- _Problem statement_
Further down are entries; set down exactly and only the lines from the one with "A ViewPoint is" up to and including the one with "peak event times.\\", dropping each picture.

- _Exercise data_
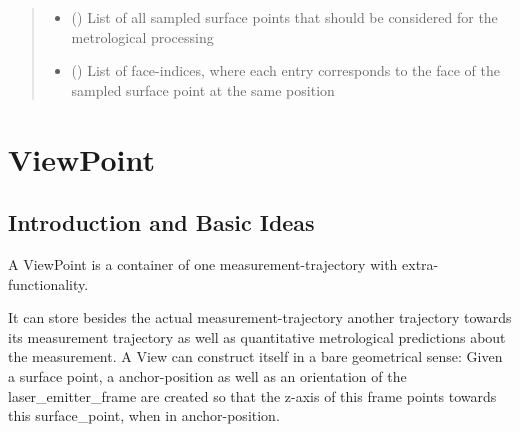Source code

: \documentclass[letterpaper,10pt,english]{sphinxmanual}
\begin{document}
\begin{fulllineitems}
\begin{fulllineitems}
\begin{quote}
\begin{description}
\begin{itemize}
\item {} 
 (\sphinxstyleliteralemphasis{{[}}\sphinxstyleliteralemphasis{{]}}) \textendash{} List of all sampled surface points that should be considered for the metrological processing

\item {} 
 (\sphinxstyleliteralemphasis{{[}}\sphinxstyleliteralemphasis{{]}}) \textendash{} List of face-indices, where each entry corresponds to the face of the sampled surface point at the same position

\end{itemize}

\end{description}\end{quote}

\end{fulllineitems}


\end{fulllineitems}



\chapter{ViewPoint}
\label{\detokenize{module_view::doc}}\label{\detokenize{module_view:viewpoint}}\label{\detokenize{module_view:id1}}

\section{Introduction and Basic Ideas}
\label{\detokenize{module_view:introduction-and-basic-ideas}}
A ViewPoint is a container of one measurement-trajectory with extra-functionality.

It can store besides the actual measurement-trajectory another trajectory towards its
measurement trajectory as well as quantitative metrological predictions about the measurement. A View can construct itself in a bare geometrical sense: Given a surface point,
a anchor-position as well as an orientation of the laser\_emitter\_frame are created so that the z-axis of this frame points towards this surface\_point, when in anchor-position.
\end{document}
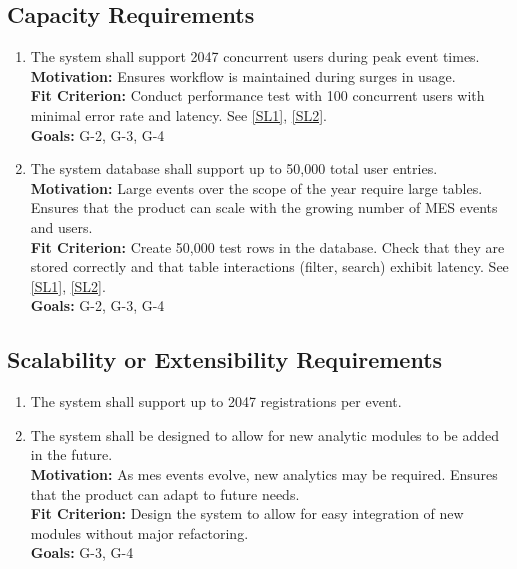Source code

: \documentclass[12pt]{article}
\begin{document}
\subsection{Capacity Requirements}
\begin{enumerate}[label=\bfseries CR-\arabic*:, wide=0pt, leftmargin=*, ref=\bfseries CR-\arabic*]
  \item The system shall support 2047 concurrent users during peak event times.\\
  {\bf Motivation:} Ensures workflow is maintained during surges in usage.\\
  {\bf Fit Criterion:} Conduct performance test with 100 concurrent users with minimal error rate and latency. See \ref{SL1}, \ref{SL2}.\\
  {\bf Goals:} G-2, G-3, G-4
  \item The system database shall support up to 50,000 total user entries.\\
  {\bf Motivation:} Large events over the scope of the year require large tables. Ensures that the product can scale with the growing number of MES events and users.\\
  {\bf Fit Criterion:} Create 50,000 test rows in the database. Check that they are stored correctly and that table interactions (filter, search) exhibit latency. See \ref{SL1}, \ref{SL2}.\\
  {\bf Goals:} G-2, G-3, G-4
\end{enumerate}

\subsection{Scalability or Extensibility Requirements}
\begin{enumerate}[label=\bfseries SE-\arabic*:, wide=0pt, leftmargin=*, ref=\bfseries SE-\arabic*]
  \item \label{SE1} The system shall support up to 2047 registrations per event.
  \item \label{SE2} The system shall be designed to allow for new analytic modules to be added in the future.\\
  {\bf Motivation:} As \Gls{mes} events evolve, new analytics may be required. Ensures that the product can adapt to future needs.\\
  {\bf Fit Criterion:} Design the system to allow for easy integration of new modules without major refactoring.\\
  {\bf Goals:} G-3, G-4
\end{enumerate}
\end{document}
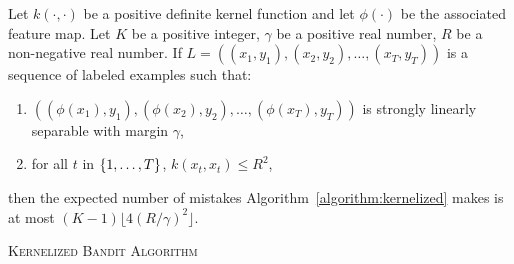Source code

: \begin{theorem}
\label{theorem:kernelized-upper-bound}
Let $k(\cdot, \cdot)$ be a positive definite kernel function and let
$\phi(\cdot)$ be the associated feature map. Let $K$ be a positive integer,
$\gamma$ be a positive real number, $R$ be a non-negative real number. If $L =
((x_1, y_1), (x_2, y_2), \dots, (x_T, y_T))$ is a sequence of labeled examples
such that:
\begin{enumerate}
  \item $((\phi(x_1), y_1), (\phi(x_2), y_2), \dots, (\phi(x_T), y_T))$ is strongly linearly separable with margin $\gamma$,
  \item for all $t$ in $\cbr{1,\ldots,T}$, $k(x_t,x_t) \le R^2$,
\end{enumerate}
then the expected number of mistakes Algorithm~\ref{algorithm:kernelized} makes
is at most $(K-1) \lfloor 4(R/\gamma)^2 \rfloor$.
\end{theorem}

\begin{algorithm}[h]
\caption{\textsc{Kernelized Bandit Algorithm}
\label{algorithm:kernelized}}
\begin{algorithmic}[1]
{
\ELSE
{}
\ENDIF
\ELSE
{}
\ELSE
{}
\ENDIF
\ENDIF
\ENDFOR
}
\end{algorithmic}
\end{algorithm}
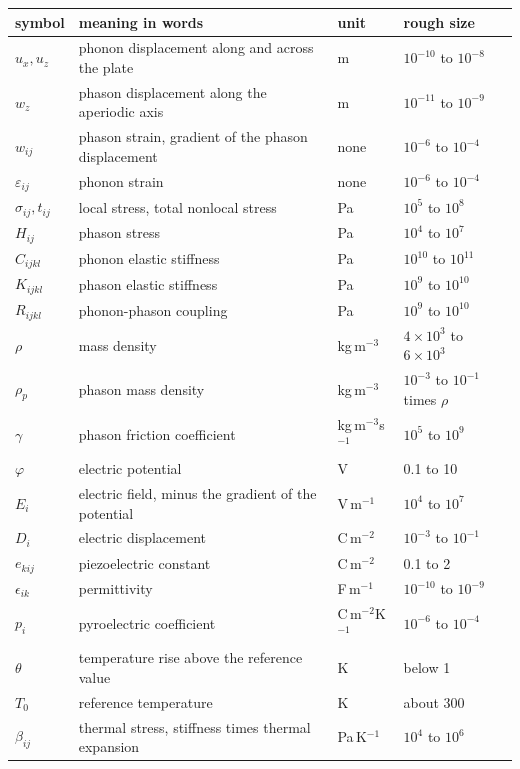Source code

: \documentclass[11pt]{article}
\begin{document}
\begin{center}
\small
\begin{tabular}{p{1.9cm}p{6.0cm}p{2.4cm}p{2.6cm}}
\toprule
symbol & meaning in words & unit & rough size\\
\midrule
$u_x,u_z$ & phonon displacement along and across the plate & m & $10^{-10}$ to $10^{-8}$\\
$w_z$ & phason displacement along the aperiodic axis & m & $10^{-11}$ to $10^{-9}$\\
$w_{ij}$ & phason strain, gradient of the phason displacement & none & $10^{-6}$ to $10^{-4}$\\
$\varepsilon_{ij}$ & phonon strain & none & $10^{-6}$ to $10^{-4}$\\
$\sigma_{ij},t_{ij}$ & local stress, total nonlocal stress & Pa & $10^{5}$ to $10^{8}$\\
$H_{ij}$ & phason stress & Pa & $10^{4}$ to $10^{7}$\\
$C_{ijkl}$ & phonon elastic stiffness & Pa & $10^{10}$ to $10^{11}$\\
$K_{ijkl}$ & phason elastic stiffness & Pa & $10^{9}$ to $10^{10}$\\
$R_{ijkl}$ & phonon-phason coupling & Pa & $10^{9}$ to $10^{10}$\\
$\rho$ & mass density & kg\,m$^{-3}$ & $4\times10^{3}$ to $6\times10^{3}$\\
$\rho_p$ & phason mass density & kg\,m$^{-3}$ & $10^{-3}$ to $10^{-1}$ times $\rho$\\
$\gamma$ & phason friction coefficient & kg\,m$^{-3}$s$^{-1}$ & $10^{5}$ to $10^{9}$\\
$\varphi$ & electric potential & V & 0.1 to 10\\
$E_i$ & electric field, minus the gradient of the potential & V\,m$^{-1}$ & $10^{4}$ to $10^{7}$\\
$D_i$ & electric displacement & C\,m$^{-2}$ & $10^{-3}$ to $10^{-1}$\\
$e_{kij}$ & piezoelectric constant & C\,m$^{-2}$ & 0.1 to 2\\
$\epsilon_{ik}$ & permittivity & F\,m$^{-1}$ & $10^{-10}$ to $10^{-9}$\\
$p_i$ & pyroelectric coefficient & C\,m$^{-2}$K$^{-1}$ & $10^{-6}$ to $10^{-4}$\\
$\theta$ & temperature rise above the reference value & K & below 1\\
$T_0$ & reference temperature & K & about 300\\
$\beta_{ij}$ & thermal stress, stiffness times thermal expansion & Pa\,K$^{-1}$ & $10^{4}$ to $10^{6}$\\

\end{tabular}
\end{center}
\end{document}
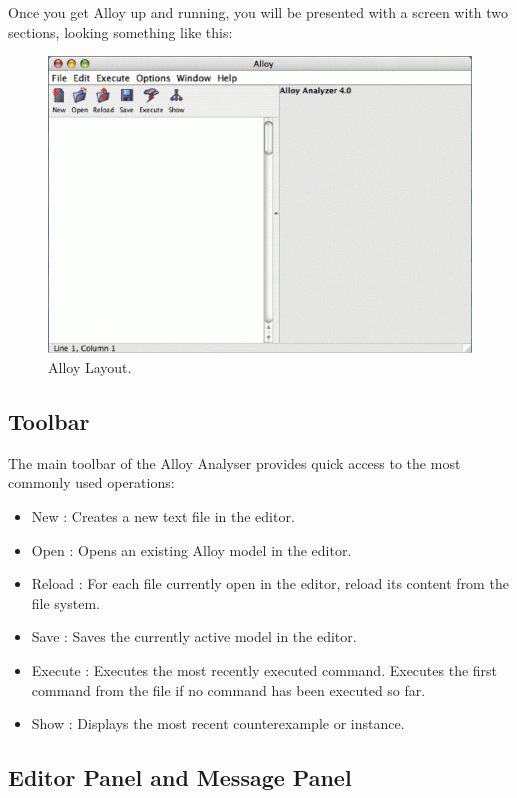 \documentclass[a4paper,12pt]{report}
\begin{document}
\begin{onehalfspacing}
Once you get Alloy up and running, you will be presented with a screen with two sections, looking something like this:

 \begin{figure}[ht!]
\centering
 \includegraphics[width= 1.0\textwidth]{alloyblank}
\caption{Alloy Layout.}
 \end{figure}
 
\subsection{Toolbar}
\label{Tools}

The main toolbar of the Alloy Analyser provides quick access to the most commonly used operations:
\begin{itemize}
\item New : Creates a new text file in the editor.
\item Open : Opens an existing Alloy model in the editor.
\item Reload : For each file currently open in the editor, reload its content from the file system.
\item Save : Saves the currently active model in the editor.
\item Execute : Executes the most recently executed command. Executes the first command from the file if no command has been executed so far.
\item Show : Displays the most recent counterexample or instance.
\end{itemize}

\subsection{Editor Panel and Message Panel}
\label{Editor and Message Panel}


\end{onehalfspacing}
\end{document}
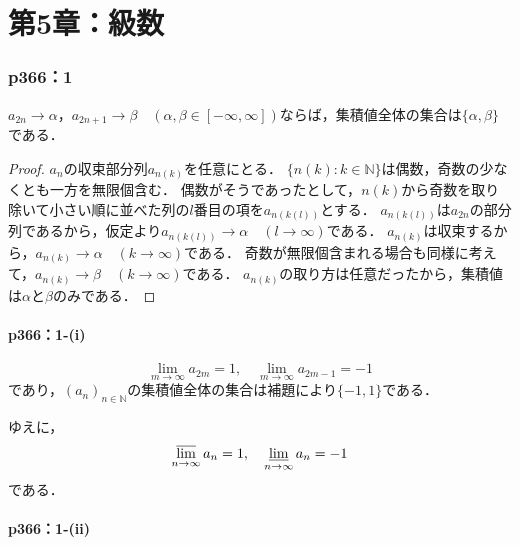 \documentclass[a4paper,10pt,fleqn]{ltjsarticle}
\begin{document}
\newpage

\part*{第5章：級数}


\section*{p366：1}


$a_{2n} \to \alpha$，$a_{2n+1} \to \beta$$\quad (\alpha,\beta \in [-\infty,\infty])$ならば，集積値全体の集合は$\{\alpha,\beta\}$である．

    \begin{proof}
        $a_n$の収束部分列$a_{n(k)}$を任意にとる．
        $\{n(k):k \in \mathbb{N}\}$は偶数，奇数の少なくとも一方を無限個含む．
        偶数がそうであったとして，$n(k)$から奇数を取り除いて小さい順に並べた列の$l$番目の項を$a_{n(k(l))}$とする．
        $a_{n(k(l))}$は$a_{2n}$の部分列であるから，仮定より$a_{n(k(l))} \to \alpha \quad (l \to \infty)$である．
        $a_{n(k)}$は収束するから，$a_{n(k)} \to \alpha \quad (k \to \infty)$である．
        奇数が無限個含まれる場合も同様に考えて，$a_{n(k)} \to \beta \quad (k \to \infty)$である．
        $a_{n(k)}$の取り方は任意だったから，集積値は$\alpha$と$\beta$のみである．
    \end{proof}

    \subsection*{p366：1-(i)}

    \begin{tleftbar}
        \[
            \lim_{m \to \infty} a_{2m} = 1 , \quad \lim_{m \to \infty} a_{2m-1} = -1
        \]
        であり，$(a_n)_{n \in \mathbb{N}}$の集積値全体の集合は補題により$\{ -1 , 1 \}$である．

        ゆえに，
        \[
            \varlimsup_{n \to \infty} a_n = 1 , \quad \varliminf_{n \to \infty} a_n =-1
        \]
        である．
    \end{tleftbar}


    \subsection*{p366：1-(ii)}
\end{document}
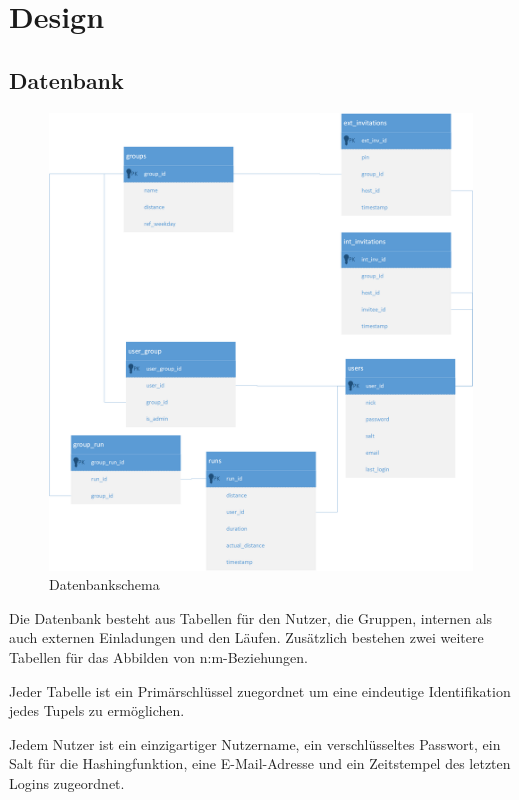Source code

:\section{Design}\label{kapitel5}
\subsection{Datenbank}
\begin{figure}[htb]
\centering
\includegraphics[width=\textwidth]{abb/er_diagram}
\caption{Datenbankschema}
\end{figure}
Die Datenbank besteht aus Tabellen für den Nutzer, die Gruppen, internen als auch externen Einladungen und den Läufen. Zusätzlich bestehen zwei weitere Tabellen für das Abbilden von n:m-Beziehungen.

Jeder Tabelle ist ein Primärschlüssel zuegordnet um eine eindeutige Identifikation jedes Tupels zu ermöglichen.

Jedem Nutzer ist ein einzigartiger Nutzername, ein verschlüsseltes Passwort, ein Salt für die Hashingfunktion, eine E-Mail-Adresse und ein Zeitstempel des letzten Logins zugeordnet.

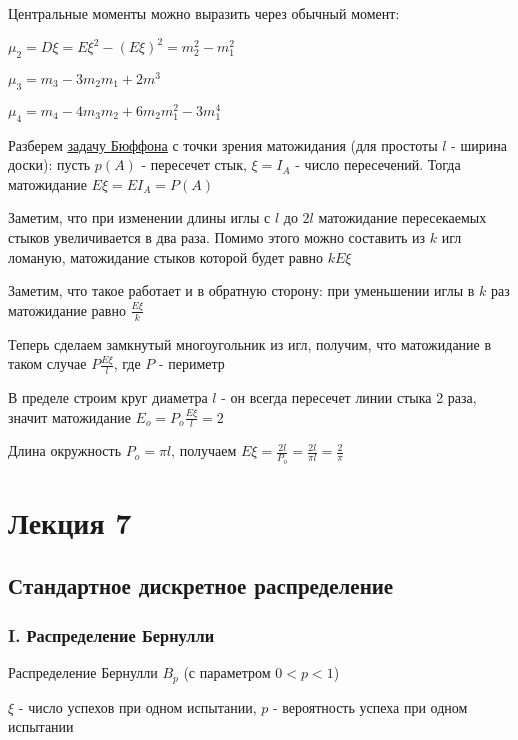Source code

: \documentclass[12pt]{article}
\begin{document}
    \Nota Центральные моменты можно выразить через обычный момент:

    $\mu_2 = D\xi = E\xi^2 - (E\xi)^2 = m_2^2 - m_1^2$

    $\mu_3 = m_3 - 3m_2 m_1 + 2m^3$

    $\mu_4 = m_4 - 4m_3 m_2 + 6m_2 m_1^2 - 3m_1^4$

    \Ex Разберем \hyperlink{buffonsproblem}{задачу Бюффона} с точки зрения матожидания (для простоты $l$ - ширина доски): пусть $p(A)$ - пересечет стык,
    $\xi = I_A$ - число пересечений. Тогда матожидание $E\xi = E I_A = P(A)$

    Заметим, что при изменении длины иглы с $l$ до $2l$ матожидание пересекаемых стыков увеличивается
    в два раза. Помимо этого можно составить из $k$ игл ломаную, матожидание стыков которой будет равно $kE\xi$

    Заметим, что такое работает и в обратную сторону: при уменьшении иглы в $k$ раз матожидание равно $\frac{E\xi}{k}$

    Теперь сделаем замкнутый многоугольник из игл, получим, что матожидание в таком случае $P\frac{E\xi}{l}$, где $P$ - периметр

    В пределе строим круг диаметра $l$ - он всегда пересечет линии стыка 2 раза, значит матожидание $E_o = P_o\frac{E\xi}{l} = 2$

    Длина окружность $P_o = \pi l$, получаем $E\xi = \frac{2l}{P_o} = \frac{2l}{\pi l} = \frac{2}{\pi}$


    \section{Лекция 7}

    \subsection{Стандартное дискретное распределение}

    \subsubsection{I. Распределение Бернулли}

    \hypertarget{bernoullidistribution}{}

    Распределение Бернулли $B_p$ (с параметром $0 < p < 1$)

    $\xi$ - число успехов при одном испытании, $p$ - вероятность успеха при одном испытании
    
\end{document}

- _Your solution_
A ViewPoint is a container of one measurement-trajectory with extra-functionality.

It can store besides the actual measurement-trajectory another trajectory towards its
measurement trajectory as well as quantitative metrological predictions about the measurement. A View can construct itself in a bare geometrical sense: Given a surface point,
a anchor-position as well as an orientation of the laser\_emitter\_frame are created so that the z-axis of this frame points towards this surface\_point, when in anchor-position.
\end{document}
Source code

: \documentclass[12pt]{article}
\begin{document}
\subsection{Capacity Requirements}
\begin{enumerate}[label=\bfseries CR-\arabic*:, wide=0pt, leftmargin=*, ref=\bfseries CR-\arabic*]
  \item The system shall support 2047 concurrent users during peak event times.\\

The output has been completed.